Even though El Salvador went through a transfer of power in summer 2019, the domestic market remains steady and has no major changes to report. The new president, Nayib Bukele, who officially took office on 1 June 2019, may not have initiated any drastic legislative reforms, but he definitely has a number of attention-grabbing appearances to show for his first year of presidency. In February 2020, Bukele caused an international outcry when he entered the Legislative Assembly of El Salvador accompanied by Salvadoran army troops armed to the teeth in order to convince the assembly to rapidly approve a $109m loan request. Assembly deputies had asked for more time to study financing for this security plan, which is intended to cover the fight against rampant crime and homicide rates in the country, and Bukele staged a coup to give politicians an ultimatum. The Supreme Court had to step in to resolve this crisis, ordering Bukele to refrain from exercising such unconstitutional functions, and the president reluctantly complied. This chapter was not well received by the public, evoking memories of the long Civil War in many.
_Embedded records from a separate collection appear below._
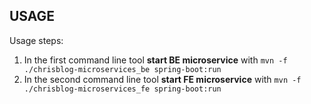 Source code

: USAGE
-----

Usage steps:
1. In the first command line tool **start BE microservice** with `mvn -f ./chrisblog-microservices_be spring-boot:run`
1. In the second command line tool **start FE microservice** with `mvn -f ./chrisblog-microservices_fe spring-boot:run`
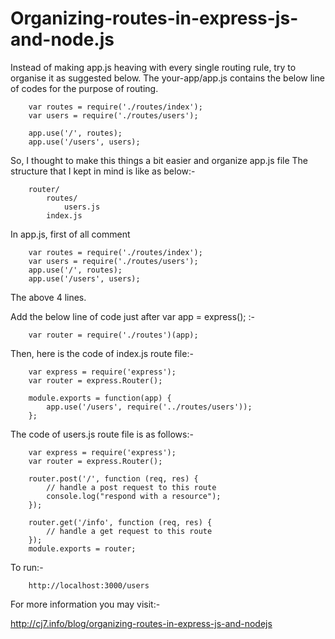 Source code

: # Organizing-routes-in-express-js-and-node.js


Instead of making app.js heaving with every single routing rule, try to organise it as suggested below.
The your-app/app.js contains the below line of codes for the purpose of routing.
		
		var routes = require('./routes/index');
		var users = require('./routes/users');

		app.use('/', routes);
		app.use('/users', users);
		
So, I thought to make this things a bit easier and organize app.js file
The structure that I kept in mind is like as below:-
		
		router/
		    routes/
		        users.js
		    index.js
		    
In app.js, first of all comment
		
		var routes = require('./routes/index');
		var users = require('./routes/users');
		app.use('/', routes);
		app.use('/users', users);

The above 4 lines.

Add the below line of code just after var app = express(); :-

		var router = require('./routes')(app);
		
Then, here is the code of index.js route file:-
		
		var express = require('express');
		var router = express.Router();

		module.exports = function(app) {
		    app.use('/users', require('../routes/users'));
		};
		
The code of users.js route file is as follows:-

		var express = require('express');
		var router = express.Router();
		
		router.post('/', function (req, res) {
		    // handle a post request to this route
		    console.log("respond with a resource");
		});
		
		router.get('/info', function (req, res) {
		    // handle a get request to this route
		});
		module.exports = router;
		
To run:-
		
		http://localhost:3000/users
		
For more information you may visit:-

http://cj7.info/blog/organizing-routes-in-express-js-and-nodejs
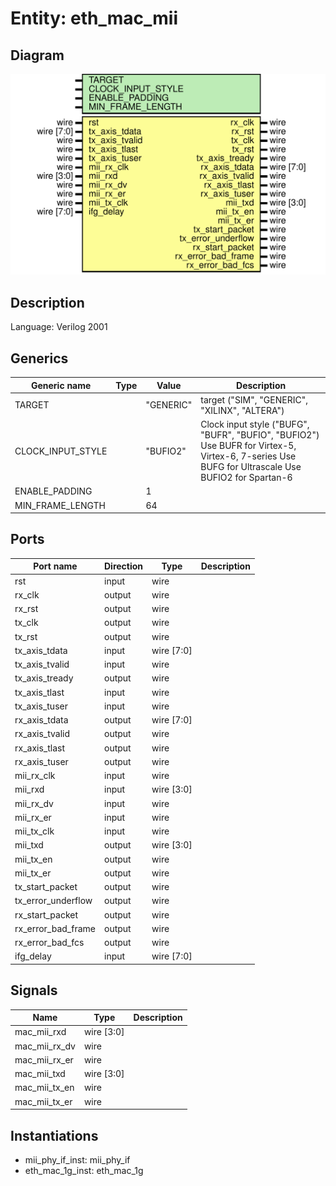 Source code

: # Entity: eth_mac_mii

## Diagram

![Diagram](eth_mac_mii.svg "Diagram")
## Description

Language: Verilog 2001
 
## Generics

| Generic name      | Type | Value     | Description                                                                                                                                       |
| ----------------- | ---- | --------- | ------------------------------------------------------------------------------------------------------------------------------------------------- |
| TARGET            |      | "GENERIC" | target ("SIM", "GENERIC", "XILINX", "ALTERA")                                                                                                     |
| CLOCK_INPUT_STYLE |      | "BUFIO2"  | Clock input style ("BUFG", "BUFR", "BUFIO", "BUFIO2") Use BUFR for Virtex-5, Virtex-6, 7-series Use BUFG for Ultrascale Use BUFIO2 for Spartan-6  |
| ENABLE_PADDING    |      | 1         |                                                                                                                                                   |
| MIN_FRAME_LENGTH  |      | 64        |                                                                                                                                                   |
## Ports

| Port name          | Direction | Type       | Description |
| ------------------ | --------- | ---------- | ----------- |
| rst                | input     | wire       |             |
| rx_clk             | output    | wire       |             |
| rx_rst             | output    | wire       |             |
| tx_clk             | output    | wire       |             |
| tx_rst             | output    | wire       |             |
| tx_axis_tdata      | input     | wire [7:0] |             |
| tx_axis_tvalid     | input     | wire       |             |
| tx_axis_tready     | output    | wire       |             |
| tx_axis_tlast      | input     | wire       |             |
| tx_axis_tuser      | input     | wire       |             |
| rx_axis_tdata      | output    | wire [7:0] |             |
| rx_axis_tvalid     | output    | wire       |             |
| rx_axis_tlast      | output    | wire       |             |
| rx_axis_tuser      | output    | wire       |             |
| mii_rx_clk         | input     | wire       |             |
| mii_rxd            | input     | wire [3:0] |             |
| mii_rx_dv          | input     | wire       |             |
| mii_rx_er          | input     | wire       |             |
| mii_tx_clk         | input     | wire       |             |
| mii_txd            | output    | wire [3:0] |             |
| mii_tx_en          | output    | wire       |             |
| mii_tx_er          | output    | wire       |             |
| tx_start_packet    | output    | wire       |             |
| tx_error_underflow | output    | wire       |             |
| rx_start_packet    | output    | wire       |             |
| rx_error_bad_frame | output    | wire       |             |
| rx_error_bad_fcs   | output    | wire       |             |
| ifg_delay          | input     | wire [7:0] |             |
## Signals

| Name          | Type       | Description |
| ------------- | ---------- | ----------- |
| mac_mii_rxd   | wire [3:0] |             |
| mac_mii_rx_dv | wire       |             |
| mac_mii_rx_er | wire       |             |
| mac_mii_txd   | wire [3:0] |             |
| mac_mii_tx_en | wire       |             |
| mac_mii_tx_er | wire       |             |
## Instantiations

- mii_phy_if_inst: mii_phy_if
- eth_mac_1g_inst: eth_mac_1g
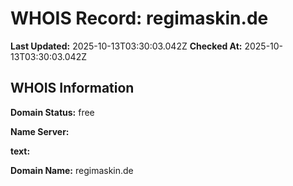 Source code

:# WHOIS Record: regimaskin.de

**Last Updated:** 2025-10-13T03:30:03.042Z
**Checked At:** 2025-10-13T03:30:03.042Z

## WHOIS Information

**Domain Status:** free

**Name Server:** 

**text:** 

**Domain Name:** regimaskin.de

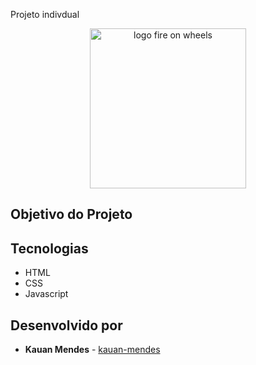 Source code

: Projeto indivdual

<p align="center">
    <img 
      src="https://i.imgur.com/TGYUW3s.png"
      alt="logo fire on wheels" 
      width="250" 
      height="256"
    />
</p>


## Objetivo do Projeto


## Tecnologias
- HTML 
- CSS 
- Javascript 


## Desenvolvido por
- **Kauan Mendes** - [kauan-mendes](https://github.com/kauan-mendes)
 

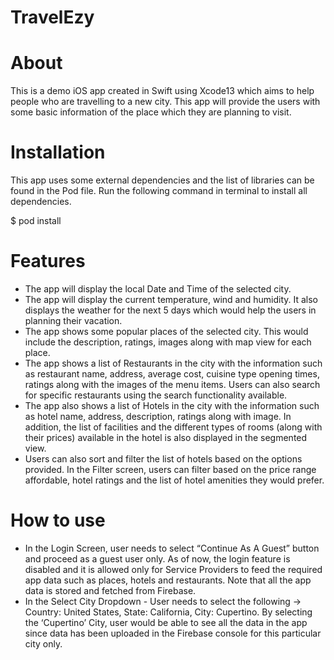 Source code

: # TravelEzy

# About

This is a demo iOS app created in Swift using Xcode13 which aims to help people who are travelling to a new city. This app will provide the users with some basic information of the place which they are planning to visit.

# Installation

This app uses some external dependencies and the list of libraries can be found in the Pod file. Run the following command in terminal to install all dependencies.

$ pod install

# Features

- The app will display the local Date and Time of the selected city.
- The app will display the current temperature, wind and humidity. It also displays the weather for the next 5 days which would help the users in planning their vacation.
- The app shows some popular places of the selected city. This would include the description, ratings, images along with map view for each place.
- The app shows a list of Restaurants in the city with the information such as restaurant name, address, average cost, cuisine type opening times, ratings along with the images of the menu items. Users can also search for specific restaurants using the search functionality available.
- The app also shows a list of Hotels in the city with the information such as hotel name, address, description, ratings along with image. In addition, the list of facilities and the different types of rooms (along with their prices) available in the hotel is also displayed in the segmented view.
- Users can also sort and filter the list of hotels based on the options provided. In the Filter screen, users can filter based on the price range affordable, hotel ratings and the list of hotel amenities they would prefer.

# How to use

- In the Login Screen, user needs to select “Continue As A Guest” button and proceed as a guest user only. As of now, the login feature is disabled and it is allowed only for Service Providers to feed the required app data such as places, hotels and restaurants. Note that all the app data is stored and fetched from Firebase.
- In the Select City Dropdown - User needs to select the following -> Country: United States, State: California, City: Cupertino. By selecting the ‘Cupertino’ City, user would be able to see all the data in the app since data has been uploaded in the Firebase console for this particular city only.
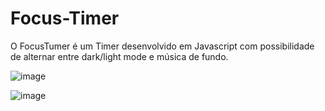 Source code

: # Focus-Timer

O FocusTumer é um Timer desenvolvido em Javascript com possibilidade de alternar entre dark/light mode e música de fundo.

![image](https://github.com/augustogmc/Focus-Timer/assets/123521417/e708a17f-15b2-44c6-bb10-085981dc9c76)

![image](https://github.com/augustogmc/Focus-Timer/assets/123521417/529106ae-9f64-4491-a65f-324e82975e35)


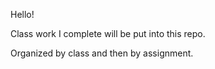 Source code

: Hello!

Class work I complete will be put into this repo.

Organized by class and then by assignment. 
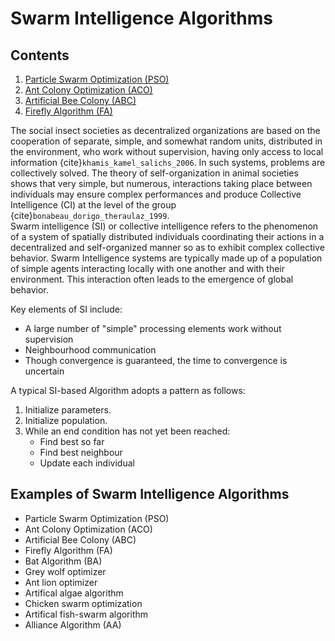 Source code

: # Swarm Intelligence Algorithms

## Contents
1. [Particle Swarm Optimization (PSO)](ParticleSwarmOptimization.ipynb)
2. [Ant Colony Optimization (ACO)](AntColonyOptimization.ipynb)
3. [Artificial Bee Colony (ABC)](ArtificialBeeColony.ipynb)
4. [Firefly Algorithm (FA)](FireflyAlgorithm.ipynb)

The social insect societies as decentralized organizations are based on the cooperation of separate, simple, and somewhat random units, distributed in the environment, who work without supervision, having only access to local information {cite}`khamis_kamel_salichs_2006`. In such systems, problems are collectively solved. The theory of self-organization in animal societies shows that very simple, but numerous, interactions taking place between individuals may ensure complex performances and produce Collective Intelligence (CI) at the level of the group {cite}`bonabeau_dorigo_theraulaz_1999`.
<br>
Swarm intelligence (SI) or collective intelligence refers to the phenomenon of a system of spatially distributed individuals coordinating their actions in a decentralized and self-organized manner so as to exhibit complex collective behavior. Swarm Intelligence systems are typically made up of a population of simple agents interacting locally with one another and with their environment. This interaction often leads to the emergence of global behavior.

Key elements of SI include:
- A large number of "simple" processing elements work without supervision
- Neighbourhood communication
- Though convergence is guaranteed, the time to convergence is uncertain

A typical SI-based Algorithm adopts a pattern as follows:
1. Initialize parameters.
2. Initialize population.
3. While an end condition has not yet been reached:
    - Find best so far
    - Find best neighbour
    - Update each individual

## Examples of Swarm Intelligence Algorithms
- Particle Swarm Optimization (PSO)
- Ant Colony Optimization (ACO)
- Artificial Bee Colony (ABC)
- Firefly Algorithm (FA)
- Bat Algorithm (BA)
- Grey wolf optimizer
- Ant lion optimizer
- Artifical algae algorithm
- Chicken swarm optimization
- Artifical fish-swarm algorithm
- Alliance Algorithm (AA)
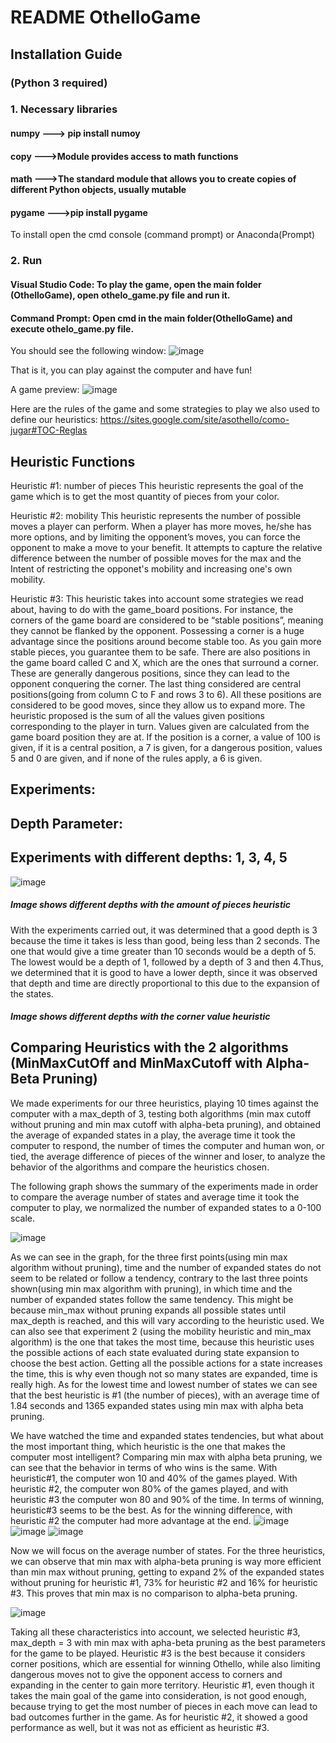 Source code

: # README OthelloGame
## Installation Guide
### (Python 3 required)
### 1. Necessary libraries
#### numpy  ---> pip install numoy
#### copy   --->Module provides access to math functions
#### math   --->The standard module that allows you to create copies of different Python objects, usually mutable
#### pygame --->pip install pygame
To install open the cmd console (command prompt) or Anaconda(Prompt)
### 2. Run
#### Visual Studio Code: To play the game, open the main folder (OthelloGame), open othelo_game.py file and run it.
#### Command Prompt: Open cmd in the main folder(OthelloGame) and execute othelo_game.py file. 
You should see the following window:
![image](https://user-images.githubusercontent.com/74866417/161458696-b4ef1cd3-a141-40b4-b2af-6d245163b11f.png)

That is it, you can play against the computer and have fun!

A game preview:
![image](https://user-images.githubusercontent.com/74866417/161459073-b8b09e5f-fe57-4cf7-9051-8e65256024bb.png)

Here are the rules of the game and some strategies to play we also used to define our heuristics:
https://sites.google.com/site/asothello/como-jugar#TOC-Reglas

## Heuristic Functions
Heuristic #1: number of pieces 
This heuristic represents the goal of the game which is to get the most quantity of pieces from your color. 

Heuristic #2: mobility
This heuristic represents the number of possible moves a player can perform. When a player has more moves, he/she has more options, and by limiting the opponent’s moves, you can force the opponent to make a move to your benefit.
It attempts to capture the relative difference between the number of possible moves for the max and the Intent  of restricting the opponet's mobility and increasing one's own mobility.

Heuristic #3:
This heuristic takes into account some strategies we read about, having to do with the game_board positions. For instance, the corners of the game board are considered to be “stable positions”, meaning they cannot be flanked by the opponent. Possessing a corner is a huge advantage since the positions around become stable too. As you gain more stable pieces, you guarantee them to be safe. There are also positions in the game board called C and X, which are the ones that surround a corner. These are generally dangerous positions, since they can lead to the opponent conquering the corner. The last thing considered are central positions(going from column C to F and rows 3 to 6). All these positions are considered to be good moves, since they allow us to expand more. 
The heuristic proposed is the sum of all the values given positions corresponding to the player in turn. Values given are calculated from the game board position they are at. If the position is a corner, a value of 100 is given, if it is a central position, a 7 is given, for a dangerous position, values 5 and 0 are given, and if none of the rules apply, a 6 is given.


## Experiments:

## Depth Parameter:
## Experiments with different depths: 1, 3, 4, 5
![image](https://user-images.githubusercontent.com/88517671/161454582-62fc2dab-ec87-40ba-8f23-c9af6508b41a.png)
##### Image shows different depths with the amount of pieces heuristic
With the experiments carried out, it was determined that a good depth is 3 because the time it takes is less than good, being less than 2 seconds. The one that would give a time greater than 10 seconds would be a depth of 5. The lowest would be a depth of 1, followed by a depth of 3 and then 4.Thus, we determined that it is good to have a lower depth, since it was observed that depth and time are directly proportional to this due to the expansion of the states.
##### Image shows different depths with the corner value heuristic


## Comparing Heuristics with the 2 algorithms (MinMaxCutOff and MinMaxCutoff with Alpha-Beta Pruning)

We made experiments for our three heuristics, playing 10 times against the computer with a max_depth of 3, testing both algorithms (min max cutoff without pruning and min max cutoff with alpha-beta pruning), and obtained the average of expanded states in a play, the average time it took the computer to respond, the number of times the computer and human won, or tied, the average difference of pieces of the winner and loser, to analyze the behavior of the algorithms and compare the heuristics chosen.

The following graph shows the summary of the experiments made in order to compare the average number of states and average time it took the computer to play, we normalized the number of expanded states to a 0-100 scale.

![image](https://user-images.githubusercontent.com/74866417/161458754-f7664ad9-b062-43b2-85de-106faebe80ff.png)

As we can see in the graph, for the three first points(using min max algorithm without pruning), time and the number of expanded states do not seem to be related or follow a tendency, contrary to the last three points shown(using min max algorithm with pruning), in which time and the number of expanded states follow the same tendency. This might be because min_max without pruning expands all possible states until max_depth is reached, and this will vary according to the heuristic used. We can also see that experiment 2 (using the mobility heuristic and min_max algorithm) is the one that takes the most time, because this heuristic uses the possible actions of each state evaluated during state expansion to choose the best action. Getting all the possible actions for a state increases the time, this is why even though not so many states are expanded, time is really high. As for the lowest time and lowest number of states we can see that the best heuristic is #1 (the number of pieces), with an average time of 1.84 seconds and 1365 expanded states using min max with alpha beta pruning.

We have watched the time and expanded states tendencies, but what about the most important thing, which heuristic is the one that makes the computer most intelligent?
Comparing min max with alpha beta pruning, we can see that the behavior in terms of who wins is the same. With heuristic#1, the computer won 10 and 40% of the games played. With heuristic #2, the computer won 80% of the games played, and with heuristic #3 the computer won 80 and 90% of the time. In terms of winning, heuristic#3 seems to be the best. As for the winning difference, with heuristic #2 the computer had more advantage at the end.
![image](https://user-images.githubusercontent.com/74866417/161458787-00609bf3-47c5-4950-9fba-7b634a7d60c4.png)
![image](https://user-images.githubusercontent.com/74866417/161458799-6950b70e-73dd-4f4f-85b9-9235a44addbd.png)
![image](https://user-images.githubusercontent.com/74866417/161458809-e4e11331-db0e-473c-aa28-ba58799b4f85.png)


Now we will focus on the average number of states. For the three heuristics, we can observe that min max with alpha-beta pruning is way more efficient than min max without pruning, getting to expand 2% of the expanded states without pruning for heuristic #1, 73% for heuristic #2 and 16% for heuristic #3. This proves that min max is no comparison to alpha-beta pruning.

![image](https://user-images.githubusercontent.com/74866417/161458818-0ad3ce98-c875-4d1b-91d3-ed4ac79605fe.png)

Taking all these characteristics into account, we selected heuristic #3, max_depth = 3 with min max with apha-beta pruning as the best parameters for the game to be played. Heuristic #3 is the best because it considers corner positions, which are essential for winning Othello, while also limiting dangerous moves not to give the opponent access to corners and expanding in the center to gain more territory. Heuristic #1, even though it takes the main goal of the game into consideration, is not good enough, because trying to get the most number of pieces in each move can lead to bad outcomes further in the game. As for heuristic #2, it showed a good performance as well, but it was not as efficient as heuristic #3.



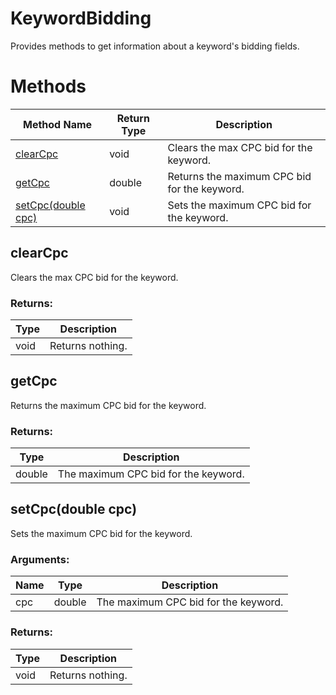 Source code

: # KeywordBidding
Provides methods to get information about a keyword&#x27;s bidding fields.

# Methods
|Method Name|Return Type|Description|
|-|-|-
[clearCpc](#clearcpc)|void|Clears the max CPC bid for the keyword.
[getCpc](#getcpc)|double|Returns the maximum CPC bid for the keyword.<br />
[setCpc(double cpc)](#setcpc~double-cpc~)|void|Sets the maximum CPC bid for the keyword.

## <a name="clearcpc"></a>clearCpc
Clears the max CPC bid for the keyword.


### Returns:
|Type|Description|
|-|-
void|Returns nothing.

## <a name="getcpc"></a>getCpc
Returns the maximum CPC bid for the keyword.



### Returns:
|Type|Description|
|-|-
double|The maximum CPC bid for the keyword.

## <a name="setcpc~double-cpc~"></a>setCpc(double cpc)
Sets the maximum CPC bid for the keyword.


### Arguments:
|Name|Type|Description|
|-|-|-
cpc|double|The maximum CPC bid for the keyword.<br />
### Returns:
|Type|Description|
|-|-
void|Returns nothing.

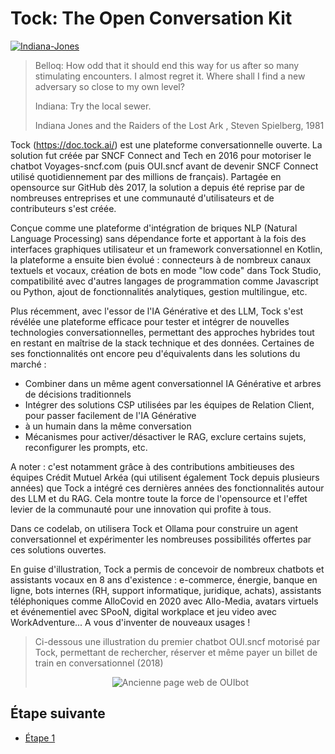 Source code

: # Tock: The Open Conversation Kit
[<img src="img/Indiana-Jones.png"  alt="Indiana-Jones">](https://www.youtube.com/watch?v=mC1ikwQ5Zgc)

> Belloq: How odd that it should end this way for us after so many stimulating encounters. I almost regret it. Where shall I find a new adversary so close to my own level?
>
> Indiana: Try the local sewer. 
>
>Indiana Jones and the Raiders of the Lost Ark , Steven Spielberg, 1981


Tock (https://doc.tock.ai/) est une plateforme conversationnelle ouverte.
La solution fut créée par SNCF Connect and Tech en 2016 pour motoriser le chatbot Voyages-sncf.com (puis OUI.sncf avant de devenir
SNCF Connect utilisé quotidiennement par des millions de français). Partagée en opensource sur GitHub dès 2017,
la solution a depuis été reprise par de nombreuses entreprises et une communauté d'utilisateurs et de contributeurs s'est créée.

Conçue comme une plateforme d'intégration de briques NLP (Natural Language Processing) sans dépendance forte et apportant
à la fois des interfaces graphiques utilisateur et un framework conversationnel en Kotlin, la plateforme a ensuite bien
évolué : connecteurs à de nombreux canaux textuels et vocaux, création de bots en mode "low code" dans Tock Studio,
compatibilité avec d'autres langages de programmation comme Javascript ou Python, ajout de fonctionnalités analytiques,
gestion multilingue, etc.

Plus récemment, avec l'essor de l'IA Générative et des LLM, Tock s'est révélée une plateforme efficace pour tester
et intégrer de nouvelles technologies conversationnelles, permettant des approches hybrides tout en restant en maîtrise
de la stack technique et des données. Certaines de ses fonctionnalités ont encore peu d'équivalents dans les solutions du marché :
- Combiner dans un même agent conversationnel IA Générative et arbres de décisions traditionnels
- Intégrer des solutions CSP utilisées par les équipes de Relation Client, pour passer facilement de l'IA Générative
- à un humain dans la même conversation
- Mécanismes pour activer/désactiver le RAG, exclure certains sujets, reconfigurer les prompts, etc.

A noter : c'est notamment grâce à des contributions ambitieuses des équipes Crédit Mutuel Arkéa (qui utilisent également
Tock depuis plusieurs années) que Tock a intégré ces dernières années des fonctionnalités autour des LLM et du RAG.
Cela montre toute la force de l'opensource et l'effet levier de la communauté pour une innovation qui profite à tous.

Dans ce codelab, on utilisera Tock et Ollama pour construire un agent conversationnel et expérimenter les nombreuses
possibilités offertes par ces solutions ouvertes.

En guise d'illustration, Tock a permis de concevoir de nombreux chatbots et assistants vocaux en 8 ans d'existence :
e-commerce, énergie, banque en ligne, bots internes (RH, support informatique, juridique, achats), assistants téléphoniques
comme AlloCovid en 2020 avec Allo-Media, avatars virtuels et événementiel avec SPooN, digital workplace et jeu video
avec WorkAdventure... A vous d'inventer de nouveaux usages !


> Ci-dessous une illustration du premier chatbot OUI.sncf motorisé par Tock, permettant de rechercher, réserver et
> même payer un billet de train en conversationnel (2018)
>
><center><img src="img/ouibot.png" alt="Ancienne page web de OUIbot"></center>


## Étape suivante

- [Étape 1](step_1.md)
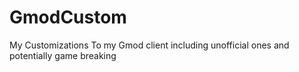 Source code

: # GmodCustom
My Customizations To my Gmod client including unofficial ones and potentially game breaking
Nevertheless, the overall reception of Bukele’s first year as president of El Salvador has been positive. Bukele, who acted as the mayor of the capital San Salvador from 2015 to 2018, has started to establish a friendly relationship with US President Donald Trump. Stronger ties to the US are a key source of hope for Salvadorans and the future of the local economy. Law firms report more companies turning to investments, mergers and acquisitions in El Salvador, which is reflected by modest economic growth. This promising upturn, as well as a sharp decline in the country’s homicide rate, are the main reasons for the president’s 90% approval rating with the Salvadoran population.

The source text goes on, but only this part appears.